I am sorting myself out. More posts to come soon. There's actually some interesting stuff going on in the world of poetry. I mean, I try not to take my poetic mission altogether seriously but sometimes it demands my attention.


Oh this is such a good poem and story. I read it and I had to say something. I might have told this story here before. I don't remember.

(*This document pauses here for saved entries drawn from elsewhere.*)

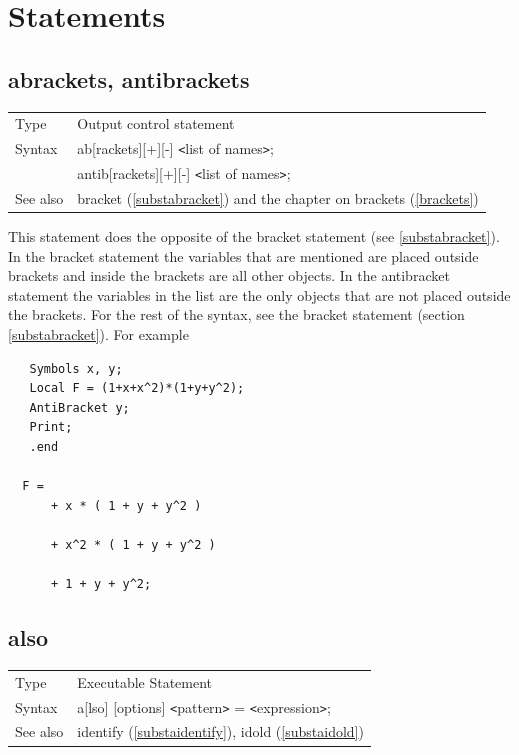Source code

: 
\chapter{Statements}
\label{statements}


\section{abrackets, antibrackets}
\label{substaabrackets}

\noindent \begin{tabular}{ll}
Type & Output control statement\\
Syntax & ab[rackets][+][-] {\tt<}list of names{\tt>}; \\
& antib[rackets][+][-] {\tt<}list of names{\tt>}; \\
See also & bracket (\ref{substabracket}) and the chapter on brackets 
     (\ref{brackets})
\end{tabular} \vspace{4mm}

\noindent
This statement does the opposite of 
the bracket statement (see \ref{substabracket}). In the bracket statement 
the variables that are mentioned are placed outside brackets and inside the 
brackets are all other objects. In the antibracket statement the variables 
in the list are the only objects that are not placed outside the brackets. 
For the rest of the syntax, see the bracket statement (section 
\ref{substabracket}).
\noindent
For example
\begin{verbatim}
   Symbols x, y;
   Local F = (1+x+x^2)*(1+y+y^2);
   AntiBracket y;
   Print;
   .end

  F =
      + x * ( 1 + y + y^2 )

      + x^2 * ( 1 + y + y^2 )

      + 1 + y + y^2;
\end{verbatim}
\vspace{10mm}
 
\section{also}
\label{substaalso}

\noindent \begin{tabular}{ll}
Type & Executable Statement \\
Syntax & a[lso] [options] {\tt<}pattern{\tt>} = 
         {\tt<}expression{\tt>}; \\
See also & identify (\ref{substaidentify}), idold (\ref{substaidold})
\end{tabular} \vspace{4mm}

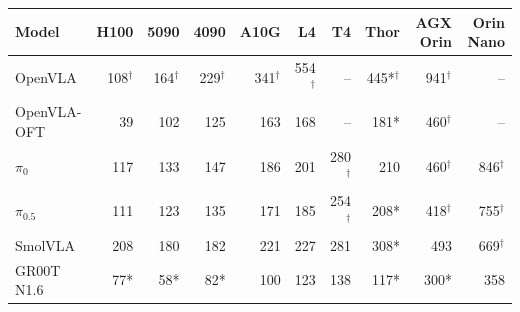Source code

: \begin{tabular}{lrrrrrrrrr}
\toprule
Model & H100 & 5090 & 4090 & A10G & L4 & T4 & Thor & AGX Orin & Orin Nano \\
\midrule
OpenVLA & 108$^\dagger$ & 164$^\dagger$ & 229$^\dagger$ & 341$^\dagger$ & 554$^\dagger$ & -- & 445*$^\dagger$ & 941$^\dagger$ & -- \\
OpenVLA-OFT & 39 & 102 & 125 & 163 & 168 & -- & 181* & 460$^\dagger$ & -- \\
$\pi_0$ & 117 & 133 & 147 & 186 & 201 & 280$^\dagger$ & 210 & 460$^\dagger$ & 846$^\dagger$ \\
$\pi_{0.5}$ & 111 & 123 & 135 & 171 & 185 & 254$^\dagger$ & 208* & 418$^\dagger$ & 755$^\dagger$ \\
SmolVLA & 208 & 180 & 182 & 221 & 227 & 281 & 308* & 493 & 669$^\dagger$ \\
GR00T N1.6 & 77* & 58* & 82* & 100 & 123 & 138 & 117* & 300* & 358 \\
\bottomrule
\end{tabular}
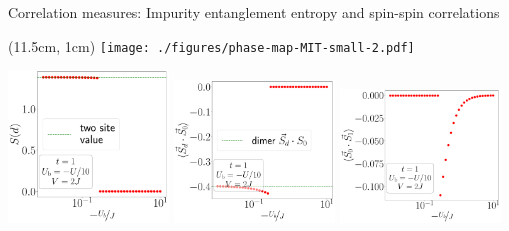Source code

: \documentclass[aspectratio=169]{beamer}
\begin{document}
\begin{frame}[noframenumbering]{Correlation measures: Impurity entanglement entropy and spin-spin correlations}
\begin{textblock*}{0.3\textwidth}(11.5cm, 1cm)
	\texttt{[image: ./figures/phase-map-MIT-small-2.pdf]}
\end{textblock*}
\vspace*{60pt}
	\includegraphics[width=0.32\textwidth]{./figures/EE-d-t=1.000,J=10.000,0.000,40,V=3J,Ubath=-U_by_10,N=4,U=1.000,1000.000,40.pdf}
	\includegraphics[width=0.32\textwidth]{./figures/corr-d0-t=1.000,J=10.000,0.000,40,V=3J,Ubath=-U_by_10,N=4,U=1.000,1000.000,40.pdf}
	\includegraphics[width=0.32\textwidth]{./figures/r-vec-corr-01-t=1.000,J=10.000,0.000,40,V=3J,Ubath=-U_by_10,N=4,U=1.000,1000.000,40.pdf}
\end{frame}
\end{document}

Here, somewhat edited, is my response-


 I turned out for a few of those predawn hiring lines. Hours standing in the rain and the snow. When I was desperately trying to finish my apprenticeship at US Steel I drove overnight to Ohio to get in line at 5:00 AM. There were already a couple of hundred people in the line. By sunrise the line extended for several blocks. There was snow on the ground and the temperatures were in the 20's. I talked to the guy next to me about welding and stock cars. I had a fake local address for my application. He kept asking me about my neighborhood and I told him just moved there. I didn't know anyone. Finally at 10, a man came out on the front steps of the personnel office. He had a bullhorn and he told us that there were only two openings and that they would only be giving out applications to the first 50 people in the line. Someone threw a snowball at him. Then another. Then more. He ran inside and everyone started throwing snowballs at the building. Then chunks of ice. A window broke. Smash. Then another. Then more. People started kicking at the locked doors of the personnel office. The glass cracked. They tugged at the doors and the glass broke as the metal frames twisted. The windows to the building were broken. The doors were smashed. Hundreds of people milled around the doorway. The bullhorn man pushed a group of terrified young office girls into the doorway. Each of them held an enormous stack of applications. I walked up the steps and grabbed one. I mailed it in the next day. I never heard back. That mill closed a few years ago.


I dunno. Life is so interesting; so hard. Here's what I'm thinking today and I hope it doesn't disappoint those of you who are expecting me to be tough and ironic. I think that the world is complicated and cruel. I think that the only reasonable response is to try to be generous and simple. I'm not having an easy time of it but neither is anybody else. 

3 comments:

ib said...

I will have to revisit to listen to the poetry reading. I caught the imagery, the rhythym of it; it was competing with Sesame Street, in the same room, for a share of the acoustics. Milo was lunching on eggs.

As it is, I am responding to your own response.

There is something startling in reading about this almost riot - the demand to work, the fury at a numbers racket - while those events in London are still being replayed on news bulletins. Actually. Already it is fading, the visceral Dresden of it, while the commentary rages on.

The day the riots fizzled out, it had begun to rain here in Glasgow. After what passes for a heatwave this far north, the temperature dropped. People on the street put jumpers and jackets on. Over their t-shirts. The vague climate of simmering belligerence - that is was all it amounted to, up here - subsided.

I don't know. Not receiving even terse acknowledgement for job applications pending is frustrating. I have grown accustomed to it. It startles me on the few occasions I get word back. It might alarm me overwhelmingly if I made the shortlist out of the blue; the interview. Maybe I am applying for all the wrong jobs.

Snowballs. Ice. Fire and water cannon.

Nice post, Jon.

JustFrankie said...

Great Post Jon

Your driver said...

Thank you. Ib, I can see now, those were the last days of the working class. We thought we had a right to the jobs our fathers and grandfathers had. Our children and our grandchildren just want in to the consumer culture that we were given when we traded in our union cards for credit cards.